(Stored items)
____
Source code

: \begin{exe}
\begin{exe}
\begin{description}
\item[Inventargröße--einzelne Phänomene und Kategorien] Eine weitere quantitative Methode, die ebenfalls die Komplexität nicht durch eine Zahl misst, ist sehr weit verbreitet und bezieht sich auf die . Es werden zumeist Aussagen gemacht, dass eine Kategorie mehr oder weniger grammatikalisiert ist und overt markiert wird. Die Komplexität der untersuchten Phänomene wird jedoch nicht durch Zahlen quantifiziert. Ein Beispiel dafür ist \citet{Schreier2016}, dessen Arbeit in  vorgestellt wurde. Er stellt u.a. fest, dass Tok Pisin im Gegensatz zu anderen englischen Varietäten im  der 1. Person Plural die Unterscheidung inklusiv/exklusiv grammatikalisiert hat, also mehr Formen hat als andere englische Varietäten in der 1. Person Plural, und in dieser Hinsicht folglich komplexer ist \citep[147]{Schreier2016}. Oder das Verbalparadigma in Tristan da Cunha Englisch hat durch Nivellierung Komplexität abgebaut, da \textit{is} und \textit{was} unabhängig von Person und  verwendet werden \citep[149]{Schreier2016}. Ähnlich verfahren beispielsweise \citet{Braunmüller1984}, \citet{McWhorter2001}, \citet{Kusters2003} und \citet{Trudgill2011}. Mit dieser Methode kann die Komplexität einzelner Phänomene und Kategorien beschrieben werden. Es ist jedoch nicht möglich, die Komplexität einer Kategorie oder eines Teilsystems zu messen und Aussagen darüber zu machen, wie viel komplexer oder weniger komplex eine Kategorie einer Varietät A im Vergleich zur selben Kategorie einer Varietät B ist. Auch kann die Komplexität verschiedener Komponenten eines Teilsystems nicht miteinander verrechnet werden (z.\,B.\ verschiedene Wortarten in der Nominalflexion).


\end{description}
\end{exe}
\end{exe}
____
An exact repetition of all the entries is required.

Source code

: \begin{exe}
\begin{exe}
\begin{description}
\item[Inventargröße--einzelne Phänomene und Kategorien] Eine weitere quantitative Methode, die ebenfalls die Komplexität nicht durch eine Zahl misst, ist sehr weit verbreitet und bezieht sich auf die . Es werden zumeist Aussagen gemacht, dass eine Kategorie mehr oder weniger grammatikalisiert ist und overt markiert wird. Die Komplexität der untersuchten Phänomene wird jedoch nicht durch Zahlen quantifiziert. Ein Beispiel dafür ist \citet{Schreier2016}, dessen Arbeit in  vorgestellt wurde. Er stellt u.a. fest, dass Tok Pisin im Gegensatz zu anderen englischen Varietäten im  der 1. Person Plural die Unterscheidung inklusiv/exklusiv grammatikalisiert hat, also mehr Formen hat als andere englische Varietäten in der 1. Person Plural, und in dieser Hinsicht folglich komplexer ist \citep[147]{Schreier2016}. Oder das Verbalparadigma in Tristan da Cunha Englisch hat durch Nivellierung Komplexität abgebaut, da \textit{is} und \textit{was} unabhängig von Person und  verwendet werden \citep[149]{Schreier2016}. Ähnlich verfahren beispielsweise \citet{Braunmüller1984}, \citet{McWhorter2001}, \citet{Kusters2003} und \citet{Trudgill2011}. Mit dieser Methode kann die Komplexität einzelner Phänomene und Kategorien beschrieben werden. Es ist jedoch nicht möglich, die Komplexität einer Kategorie oder eines Teilsystems zu messen und Aussagen darüber zu machen, wie viel komplexer oder weniger komplex eine Kategorie einer Varietät A im Vergleich zur selben Kategorie einer Varietät B ist. Auch kann die Komplexität verschiedener Komponenten eines Teilsystems nicht miteinander verrechnet werden (z.\,B.\ verschiedene Wortarten in der Nominalflexion).


\end{description}
\end{exe}
\end{exe}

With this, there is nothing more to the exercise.